The biggest story of the Northern Ireland local elections to date is that of Alison Bennington, who is the DUP candidate for the Glengormley urban area of Newtownabbey Borough Council.
She made the news because she is the DUP’s first openly gay politician. It would be interesting to hear how she reconciles her candidature with her party’s opposition to same-sex marriage but, for the moment, she has stuck to the canvass trail and shied away from interviews.
However, Ms Bennington did tell the Irish News: “I regard my private and family life as a matter for myself in the same way as everyone else.
“I am delighted to have been selected as a DUP council candidate. I am putting myself before the electorate based on what I can deliver for them as a councillor working alongside a strong team of colleagues, not based on my sexual orientation.”

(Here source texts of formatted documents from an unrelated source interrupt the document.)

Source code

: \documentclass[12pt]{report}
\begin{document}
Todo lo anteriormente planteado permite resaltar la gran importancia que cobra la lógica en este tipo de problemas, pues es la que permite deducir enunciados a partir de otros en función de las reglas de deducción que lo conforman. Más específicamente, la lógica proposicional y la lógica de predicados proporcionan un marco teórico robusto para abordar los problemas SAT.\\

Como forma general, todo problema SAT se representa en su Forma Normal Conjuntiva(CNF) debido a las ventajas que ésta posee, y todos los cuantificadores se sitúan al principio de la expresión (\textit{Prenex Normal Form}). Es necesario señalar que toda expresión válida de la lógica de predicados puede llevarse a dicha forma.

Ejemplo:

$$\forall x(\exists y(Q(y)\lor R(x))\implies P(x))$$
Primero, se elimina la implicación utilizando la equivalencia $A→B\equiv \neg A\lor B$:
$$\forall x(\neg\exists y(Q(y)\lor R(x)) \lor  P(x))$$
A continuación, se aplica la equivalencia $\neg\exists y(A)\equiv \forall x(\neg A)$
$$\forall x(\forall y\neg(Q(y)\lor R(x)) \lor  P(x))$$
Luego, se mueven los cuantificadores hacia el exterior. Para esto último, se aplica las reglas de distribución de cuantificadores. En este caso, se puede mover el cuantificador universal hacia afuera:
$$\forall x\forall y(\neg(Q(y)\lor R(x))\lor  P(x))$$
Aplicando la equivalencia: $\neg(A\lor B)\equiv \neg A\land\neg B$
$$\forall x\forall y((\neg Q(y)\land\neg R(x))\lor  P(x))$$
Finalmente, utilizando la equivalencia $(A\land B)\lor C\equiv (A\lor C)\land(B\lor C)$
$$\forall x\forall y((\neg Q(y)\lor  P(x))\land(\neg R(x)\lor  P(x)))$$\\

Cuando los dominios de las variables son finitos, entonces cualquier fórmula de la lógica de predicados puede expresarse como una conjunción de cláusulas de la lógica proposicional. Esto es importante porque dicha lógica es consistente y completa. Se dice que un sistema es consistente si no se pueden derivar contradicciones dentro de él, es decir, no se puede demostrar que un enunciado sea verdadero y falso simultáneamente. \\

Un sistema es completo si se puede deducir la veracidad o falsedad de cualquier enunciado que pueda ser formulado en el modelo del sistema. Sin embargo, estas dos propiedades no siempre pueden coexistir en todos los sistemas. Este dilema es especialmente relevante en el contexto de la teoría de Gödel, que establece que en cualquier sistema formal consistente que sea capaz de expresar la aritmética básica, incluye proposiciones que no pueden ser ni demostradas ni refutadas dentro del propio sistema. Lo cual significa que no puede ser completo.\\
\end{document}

Her wish to protect her private life did not prevent DUP South Down Assembly member Jim Wells from saying that the late former party leader, Ian Paisley, in the light of his Save Ulster From Sodomy campaign of the 1970s, would have been “aghast” she was running under the party banner.
Mr Wells saw it all as a bit of a headquarters coup, complaining that the party was not properly briefed on her candidature and that he had met numerous DUP supporters who were “absolutely shocked”. It was like a “bolt of lightning and rocked the membership in many areas to the core”, he said.

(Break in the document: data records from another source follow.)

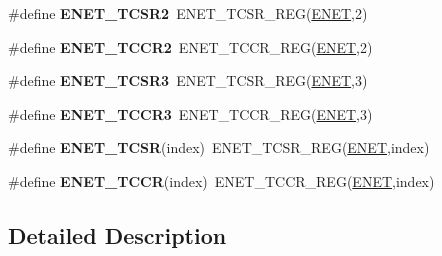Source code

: \begin{DoxyCompactItemize}
\item 
\#define {\bfseries E\+N\+E\+T\+\_\+\+T\+C\+S\+R2}~E\+N\+E\+T\+\_\+\+T\+C\+S\+R\+\_\+\+R\+EG(\hyperlink{group__ENET__Peripheral__Access__Layer_ga4745105f505f3ab949d6a57fbe2a0ed5}{E\+N\+ET},2)\hypertarget{group__ENET__Register__Accessor__Macros_ga21b3e72b6e1c037ca832c45d63d99b7c}{}\label{group__ENET__Register__Accessor__Macros_ga21b3e72b6e1c037ca832c45d63d99b7c}

\item 
\#define {\bfseries E\+N\+E\+T\+\_\+\+T\+C\+C\+R2}~E\+N\+E\+T\+\_\+\+T\+C\+C\+R\+\_\+\+R\+EG(\hyperlink{group__ENET__Peripheral__Access__Layer_ga4745105f505f3ab949d6a57fbe2a0ed5}{E\+N\+ET},2)\hypertarget{group__ENET__Register__Accessor__Macros_ga27aa44036da0711f59e2acfe5c98e33b}{}\label{group__ENET__Register__Accessor__Macros_ga27aa44036da0711f59e2acfe5c98e33b}

\item 
\#define {\bfseries E\+N\+E\+T\+\_\+\+T\+C\+S\+R3}~E\+N\+E\+T\+\_\+\+T\+C\+S\+R\+\_\+\+R\+EG(\hyperlink{group__ENET__Peripheral__Access__Layer_ga4745105f505f3ab949d6a57fbe2a0ed5}{E\+N\+ET},3)\hypertarget{group__ENET__Register__Accessor__Macros_ga2ed276af054c1be2d6dc80eb7e62c5d5}{}\label{group__ENET__Register__Accessor__Macros_ga2ed276af054c1be2d6dc80eb7e62c5d5}

\item 
\#define {\bfseries E\+N\+E\+T\+\_\+\+T\+C\+C\+R3}~E\+N\+E\+T\+\_\+\+T\+C\+C\+R\+\_\+\+R\+EG(\hyperlink{group__ENET__Peripheral__Access__Layer_ga4745105f505f3ab949d6a57fbe2a0ed5}{E\+N\+ET},3)\hypertarget{group__ENET__Register__Accessor__Macros_ga71425ef7a21238436f0595fccd58d3b8}{}\label{group__ENET__Register__Accessor__Macros_ga71425ef7a21238436f0595fccd58d3b8}

\item 
\#define {\bfseries E\+N\+E\+T\+\_\+\+T\+C\+SR}(index)~E\+N\+E\+T\+\_\+\+T\+C\+S\+R\+\_\+\+R\+EG(\hyperlink{group__ENET__Peripheral__Access__Layer_ga4745105f505f3ab949d6a57fbe2a0ed5}{E\+N\+ET},index)\hypertarget{group__ENET__Register__Accessor__Macros_ga2365729c36b81a48c98e1e720f0cd726}{}\label{group__ENET__Register__Accessor__Macros_ga2365729c36b81a48c98e1e720f0cd726}

\item 
\#define {\bfseries E\+N\+E\+T\+\_\+\+T\+C\+CR}(index)~E\+N\+E\+T\+\_\+\+T\+C\+C\+R\+\_\+\+R\+EG(\hyperlink{group__ENET__Peripheral__Access__Layer_ga4745105f505f3ab949d6a57fbe2a0ed5}{E\+N\+ET},index)\hypertarget{group__ENET__Register__Accessor__Macros_ga825562724cc7a12f5f12f6ce79e48fa7}{}\label{group__ENET__Register__Accessor__Macros_ga825562724cc7a12f5f12f6ce79e48fa7}

\end{DoxyCompactItemize}


\subsection{Detailed Description}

Mr Wells, who lost the DUP whip a year ago after he criticised the party leadership, said Ms Bennington as a candidate totally undermined the “ethos, tradition and history” of the DUP.
The party, on the other hand, appeared very relaxed about the whole matter.
A DUP spokeswoman said Ms Bennington was an “excellent candidate and will make an excellent representative for the people of Glengormley”.
“The party selects candidates on the basis of merit and we believe in equality of opportunity,” she added.